Improved outcome of allogeneic transplantation in high-risk multiple myeloma patients after nonmyeloablative conditioning

Ashraf Badros, Bart Barlogie, Eric Siegel, Michele Cottler-Fox, Maurizio Zangari, Athanasios Fassas, Christopher Morris, Elias Anaissie, Frits Van Rhee, Guido Tricot
Journal of Clinical Oncology 2002 March 1, 20 (5): 1295-303

PURPOSE: We present our experience with relapsed and recently diagnosed patients with high-risk multiple myeloma (MM) receiving immunosuppressive, nonmyeloablative melphalan (MEL)-based conditioning regimens (mini-allograft).
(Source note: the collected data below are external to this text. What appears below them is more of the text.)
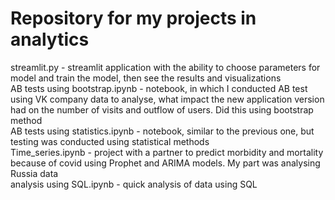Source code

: # Repository for my projects in analytics 
streamlit.py - streamlit application with the ability to choose parameters for model and train the model, then see the results and visualizations <br>
AB tests using bootstrap.ipynb - notebook, in which I conducted AB test using VK company data to analyse, what impact the new application version had on the number of visits and outflow of users. Did this using bootstrap method <br>
AB tests using statistics.ipynb - notebook, similar to the previous one, but testing was conducted using statistical methods <br>
Time_series.ipynb - project with a partner to predict morbidity and mortality because of covid using Prophet and ARIMA models. My part was analysing Russia data <br>
analysis using SQL.ipynb - quick analysis of data using SQL

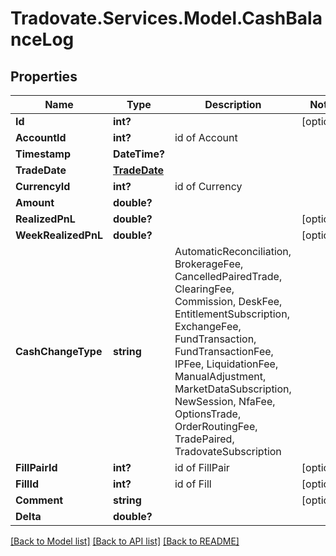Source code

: # Tradovate.Services.Model.CashBalanceLog
## Properties

Name | Type | Description | Notes
------------ | ------------- | ------------- | -------------
**Id** | **int?** |  | [optional] 
**AccountId** | **int?** | id of Account | 
**Timestamp** | **DateTime?** |  | 
**TradeDate** | [**TradeDate**](TradeDate.md) |  | 
**CurrencyId** | **int?** | id of Currency | 
**Amount** | **double?** |  | 
**RealizedPnL** | **double?** |  | [optional] 
**WeekRealizedPnL** | **double?** |  | [optional] 
**CashChangeType** | **string** | AutomaticReconciliation, BrokerageFee, CancelledPairedTrade, ClearingFee, Commission, DeskFee, EntitlementSubscription, ExchangeFee, FundTransaction, FundTransactionFee, IPFee, LiquidationFee, ManualAdjustment, MarketDataSubscription, NewSession, NfaFee, OptionsTrade, OrderRoutingFee, TradePaired, TradovateSubscription | 
**FillPairId** | **int?** | id of FillPair | [optional] 
**FillId** | **int?** | id of Fill | [optional] 
**Comment** | **string** |  | [optional] 
**Delta** | **double?** |  | 

[[Back to Model list]](../README.md#documentation-for-models) [[Back to API list]](../README.md#documentation-for-api-endpoints) [[Back to README]](../README.md)

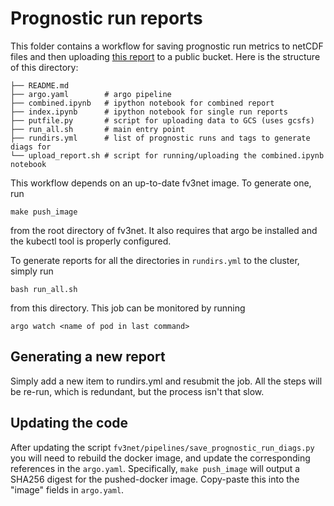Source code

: # Prognostic run reports

This folder contains a workflow for saving prognostic run metrics to netCDF
files and then uploading [this report][1] to a public bucket. Here is the structure
of this directory:

	├── README.md
	├── argo.yaml        # argo pipeline
	├── combined.ipynb   # ipython notebook for combined report
	├── index.ipynb      # ipython notebook for single run reports
	├── putfile.py       # script for uploading data to GCS (uses gcsfs)
	├── run_all.sh       # main entry point
	├── rundirs.yml      # list of prognostic runs and tags to generate diags for
	└── upload_report.sh # script for running/uploading the combined.ipynb notebook



This workflow depends on an up-to-date fv3net image. To generate one, run

    make push_image

from the root directory of fv3net. It also requires that argo be installed and the kubectl tool is properly configured.

To generate reports for all the directories in `rundirs.yml` to the cluster,
simply run

    bash run_all.sh

from this directory. This job can be monitored by running

    argo watch <name of pod in last command>

## Generating a new report

Simply add a new item to rundirs.yml and resubmit the job. All the steps will be
re-run, which is redundant, but the process isn't that slow.

[1]: http://storage.googleapis.com/vcm-ml-public/testing-2020-02/prognostic_run_diags/combined.html

## Updating the code

After updating the script `fv3net/pipelines/save_prognostic_run_diags.py` you will need to rebuild the docker image, and update the corresponding references in the `argo.yaml`. Specifically, `make push_image` will output a SHA256 digest for the pushed-docker image. Copy-paste this into the "image" fields in `argo.yaml`.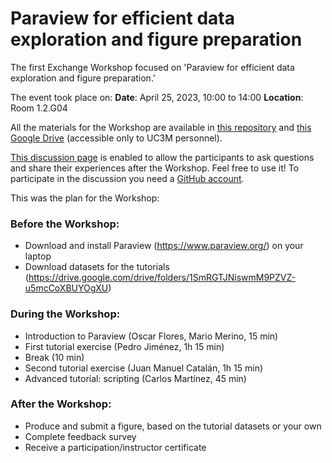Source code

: # Paraview for efficient data exploration and figure preparation

The first Exchange Workshop focused on 'Paraview for efficient data exploration and figure preparation.'

The event took place on:
**Date**: April 25, 2023, 10:00 to 14:00 
**Location**: Room 1.2.G04

All the materials for the Workshop are available in [this repository](https://github.com/uc3m-aerospace/ExchangeWorkshop/tree/main/Paraview) and [this Google Drive](https://drive.google.com/drive/folders/1SmRGTJNiswmM9PZVZ-u5mcCoXBUYOgXU) (accessible only to UC3M personnel). 

[This discussion page](https://github.com/uc3m-aerospace/ExchangeWorkshop/discussions/categories/xw1-paraview) is enabled to allow the participants to ask questions and share their experiences after the Workshop. Feel free to use it! To participate in the discussion you need a [GitHub account](https://github.com/). 

This was the plan for the Workshop:

### Before the Workshop:
- Download and install Paraview (https://www.paraview.org/) on your laptop
- Download datasets for the tutorials (https://drive.google.com/drive/folders/1SmRGTJNiswmM9PZVZ-u5mcCoXBUYOgXU)
  
### During the Workshop:
- Introduction to Paraview (Oscar Flores, Mario Merino, 15 min)
- First tutorial exercise (Pedro Jiménez, 1h 15 min)
- Break (10 min)
- Second tutorial exercise (Juan Manuel Catalán, 1h 15 min)
- Advanced tutorial: scripting (Carlos Martínez, 45 min)
  
### After the Workshop:
- Produce and submit a figure, based on the tutorial datasets or your own
- Complete feedback survey
- Receive a participation/instructor certificate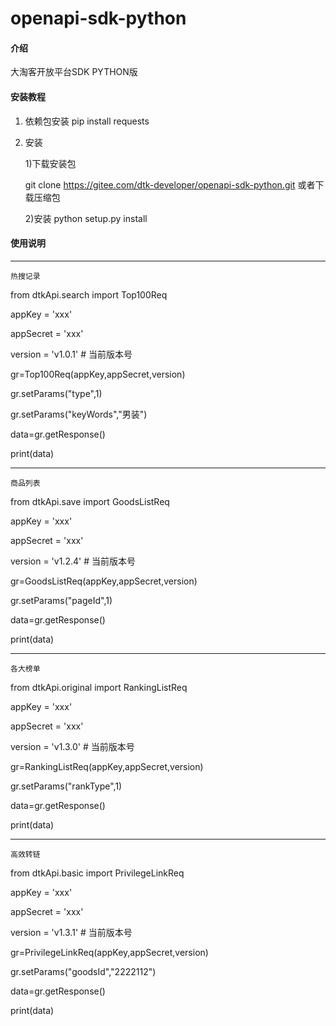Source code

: # openapi-sdk-python

#### 介绍
大淘客开放平台SDK PYTHON版

#### 安装教程

1.  依赖包安装
    pip install  requests
2.  安装
    
    1)下载安装包
    
    git clone https://gitee.com/dtk-developer/openapi-sdk-python.git
    或者下载压缩包
    
    2)安装
	python setup.py install


#### 使用说明
**** 
`热搜记录`

from dtkApi.search import Top100Req

appKey = 'xxx'

appSecret = 'xxx'

version = 'v1.0.1'  # 当前版本号

gr=Top100Req(appKey,appSecret,version)

gr.setParams("type",1)

gr.setParams("keyWords","男装")

data=gr.getResponse()

print(data)

****
`商品列表`

from dtkApi.save import GoodsListReq

appKey = 'xxx'

appSecret = 'xxx'

version = 'v1.2.4'  # 当前版本号

gr=GoodsListReq(appKey,appSecret,version)

gr.setParams("pageId",1)

data=gr.getResponse()

print(data)

****
`各大榜单`

from dtkApi.original import RankingListReq

appKey = 'xxx'

appSecret = 'xxx'

version = 'v1.3.0'  # 当前版本号

gr=RankingListReq(appKey,appSecret,version)

gr.setParams("rankType",1)

data=gr.getResponse()

print(data)

****
`高效转链`

from dtkApi.basic import PrivilegeLinkReq

appKey = 'xxx'

appSecret = 'xxx'

version = 'v1.3.1'  # 当前版本号

gr=PrivilegeLinkReq(appKey,appSecret,version)

gr.setParams("goodsId","2222112")

data=gr.getResponse()

print(data)
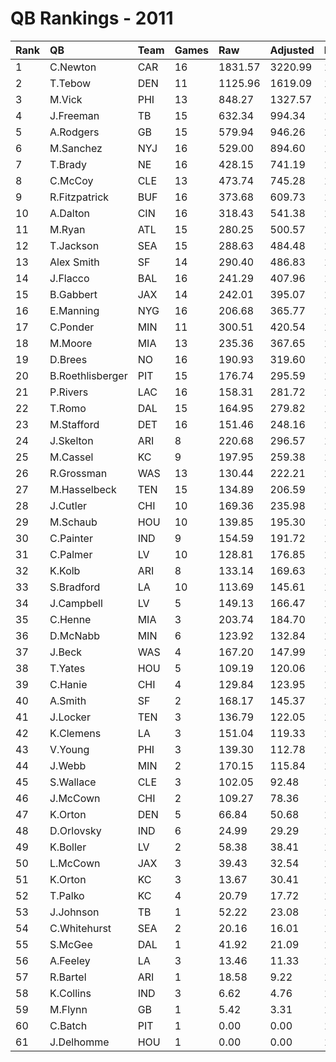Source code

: # QB Rankings - 2011

| Rank | QB               | Team | Games | Raw     | Adjusted | Difficulty | Avg/Game | Normalized |
| :----| :----------------| :----| :-----| :-------| :--------| :----------| :--------| :----------|
| 1    | C.Newton         | CAR  | 16    | 1831.57 | 3220.99  | 1.000      | 201.31   | 153.37     |
| 2    | T.Tebow          | DEN  | 11    | 1125.96 | 1619.09  | 1.000      | 147.19   | 89.85      |
| 3    | M.Vick           | PHI  | 13    | 848.27  | 1327.57  | 1.000      | 102.12   | 82.46      |
| 4    | J.Freeman        | TB   | 15    | 632.34  | 994.34   | 1.000      | 66.29    | 73.49      |
| 5    | A.Rodgers        | GB   | 15    | 579.94  | 946.26   | 1.000      | 63.08    | 71.83      |
| 6    | M.Sanchez        | NYJ  | 16    | 529.00  | 894.60   | 1.000      | 55.91    | 70.85      |
| 7    | T.Brady          | NE   | 16    | 428.15  | 741.19   | 1.000      | 46.32    | 65.41      |
| 8    | C.McCoy          | CLE  | 13    | 473.74  | 745.28   | 1.000      | 57.33    | 63.45      |
| 9    | R.Fitzpatrick    | BUF  | 16    | 373.68  | 609.73   | 1.000      | 38.11    | 60.75      |
| 10   | A.Dalton         | CIN  | 16    | 318.43  | 541.38   | 1.000      | 33.84    | 58.32      |
| 11   | M.Ryan           | ATL  | 15    | 280.25  | 500.57   | 1.000      | 33.37    | 56.87      |
| 12   | T.Jackson        | SEA  | 15    | 288.63  | 484.48   | 1.000      | 32.30    | 55.86      |
| 13   | Alex Smith       | SF   | 14    | 290.40  | 486.83   | 1.000      | 34.77    | 55.49      |
| 14   | J.Flacco         | BAL  | 16    | 241.29  | 407.96   | 1.000      | 25.50    | 53.59      |
| 15   | B.Gabbert        | JAX  | 14    | 242.01  | 395.07   | 1.000      | 28.22    | 52.40      |
| 16   | E.Manning        | NYG  | 16    | 206.68  | 365.77   | 1.000      | 22.86    | 52.09      |
| 17   | C.Ponder         | MIN  | 11    | 300.51  | 420.54   | 1.000      | 38.23    | 51.96      |
| 18   | M.Moore          | MIA  | 13    | 235.36  | 367.65   | 1.000      | 28.28    | 51.12      |
| 19   | D.Brees          | NO   | 16    | 190.93  | 319.60   | 1.000      | 19.97    | 50.45      |
| 20   | B.Roethlisberger | PIT  | 15    | 176.74  | 295.59   | 1.000      | 19.71    | 49.34      |
| 21   | P.Rivers         | LAC  | 16    | 158.31  | 281.72   | 1.000      | 17.61    | 49.11      |
| 22   | T.Romo           | DAL  | 15    | 164.95  | 279.82   | 1.000      | 18.65    | 48.79      |
| 23   | M.Stafford       | DET  | 16    | 151.46  | 248.16   | 1.000      | 15.51    | 47.92      |
| 24   | J.Skelton        | ARI  | 8     | 220.68  | 296.57   | 1.000      | 37.07    | 47.09      |
| 25   | M.Cassel         | KC   | 9     | 197.95  | 259.38   | 1.000      | 28.82    | 46.43      |
| 26   | R.Grossman       | WAS  | 13    | 130.44  | 222.21   | 1.000      | 17.09    | 46.37      |
| 27   | M.Hasselbeck     | TEN  | 15    | 134.89  | 206.59   | 1.000      | 13.77    | 46.26      |
| 28   | J.Cutler         | CHI  | 10    | 169.36  | 235.98   | 1.000      | 23.60    | 46.05      |
| 29   | M.Schaub         | HOU  | 10    | 139.85  | 195.30   | 1.000      | 19.53    | 44.86      |
| 30   | C.Painter        | IND  | 9     | 154.59  | 191.72   | 1.000      | 21.30    | 44.52      |
| 31   | C.Palmer         | LV   | 10    | 128.81  | 176.85   | 1.000      | 17.68    | 44.32      |
| 32   | K.Kolb           | ARI  | 8     | 133.14  | 169.63   | 1.000      | 21.20    | 43.68      |
| 33   | S.Bradford       | LA   | 10    | 113.69  | 145.61   | 1.000      | 14.56    | 43.40      |
| 34   | J.Campbell       | LV   | 5     | 149.13  | 166.47   | 1.000      | 33.29    | 42.83      |
| 35   | C.Henne          | MIA  | 3     | 203.74  | 184.70   | 1.000      | 61.57    | 42.47      |
| 36   | D.McNabb         | MIN  | 6     | 123.92  | 132.84   | 1.000      | 22.14    | 42.30      |
| 37   | J.Beck           | WAS  | 4     | 167.20  | 147.99   | 1.000      | 37.00    | 42.13      |
| 38   | T.Yates          | HOU  | 5     | 109.19  | 120.06   | 1.000      | 24.01    | 41.79      |
| 39   | C.Hanie          | CHI  | 4     | 129.84  | 123.95   | 1.000      | 30.99    | 41.64      |
| 40   | A.Smith          | SF   | 2     | 168.17  | 145.37   | 1.000      | 72.68    | 41.36      |
| 41   | J.Locker         | TEN  | 3     | 136.79  | 122.05   | 1.000      | 40.68    | 41.33      |
| 42   | K.Clemens        | LA   | 3     | 151.04  | 119.33   | 1.000      | 39.78    | 41.28      |
| 43   | V.Young          | PHI  | 3     | 139.30  | 112.78   | 1.000      | 37.59    | 41.17      |
| 44   | J.Webb           | MIN  | 2     | 170.15  | 115.84   | 1.000      | 57.92    | 40.91      |
| 45   | S.Wallace        | CLE  | 3     | 102.05  | 92.48    | 1.000      | 30.83    | 40.80      |
| 46   | J.McCown         | CHI  | 2     | 109.27  | 78.36    | 1.000      | 39.18    | 40.33      |
| 47   | K.Orton          | DEN  | 5     | 66.84   | 50.68    | 1.000      | 10.14    | 40.28      |
| 48   | D.Orlovsky       | IND  | 6     | 24.99   | 29.29    | 1.000      | 4.88     | 39.82      |
| 49   | K.Boller         | LV   | 2     | 58.38   | 38.41    | 1.000      | 19.21    | 39.71      |
| 50   | L.McCown         | JAX  | 3     | 39.43   | 32.54    | 1.000      | 10.85    | 39.71      |
| 51   | K.Orton          | KC   | 3     | 13.67   | 30.41    | 1.000      | 10.14    | 39.67      |
| 52   | T.Palko          | KC   | 4     | 20.79   | 17.72    | 1.000      | 4.43     | 39.48      |
| 53   | J.Johnson        | TB   | 1     | 52.22   | 23.08    | 1.000      | 23.08    | 39.39      |
| 54   | C.Whitehurst     | SEA  | 2     | 20.16   | 16.01    | 1.000      | 8.01     | 39.36      |
| 55   | S.McGee          | DAL  | 1     | 41.92   | 21.09    | 1.000      | 21.09    | 39.36      |
| 56   | A.Feeley         | LA   | 3     | 13.46   | 11.33    | 1.000      | 3.78     | 39.32      |
| 57   | R.Bartel         | ARI  | 1     | 18.58   | 9.22     | 1.000      | 9.22     | 39.23      |
| 58   | K.Collins        | IND  | 3     | 6.62    | 4.76     | 1.000      | 1.59     | 39.20      |
| 59   | M.Flynn          | GB   | 1     | 5.42    | 3.31     | 1.000      | 3.31     | 39.16      |
| 60   | C.Batch          | PIT  | 1     | 0.00    | 0.00     | 1.000      | 0.00     | 39.12      |
| 61   | J.Delhomme       | HOU  | 1     | 0.00    | 0.00     | 1.000      | 0.00     | 39.12      |

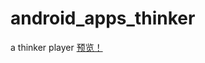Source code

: android_apps_thinker
====================
a thinker player
[预览！](Screenshot_2015-03-16-19-05-45.png?raw=true)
PATIENTS AND METHODS: Thirty-one MM patients received allografts from HLA-matched siblings (n = 25) or unrelated donors (n = 6) using a mini-allograft. Seventeen had progressive disease (PD) and 14 had responsive disease (RD) (six with primary RD and eight with responsive relapse). Thirty patients had received one (n = 13) or two or more (n = 17) prior autologous transplantations (ATs). Median age was 56 years (range, 38 to 69 years). Twenty-one patients had chromosome 13 abnormality. Two patients were hemodialysis dependent. Blood and bone marrow grafts were administered to 28 and three patients, respectively. Donor lymphocyte infusions were given to 18 patients either to attain full donor chimerism (n = 6) or to eradicate residual disease (n = 12).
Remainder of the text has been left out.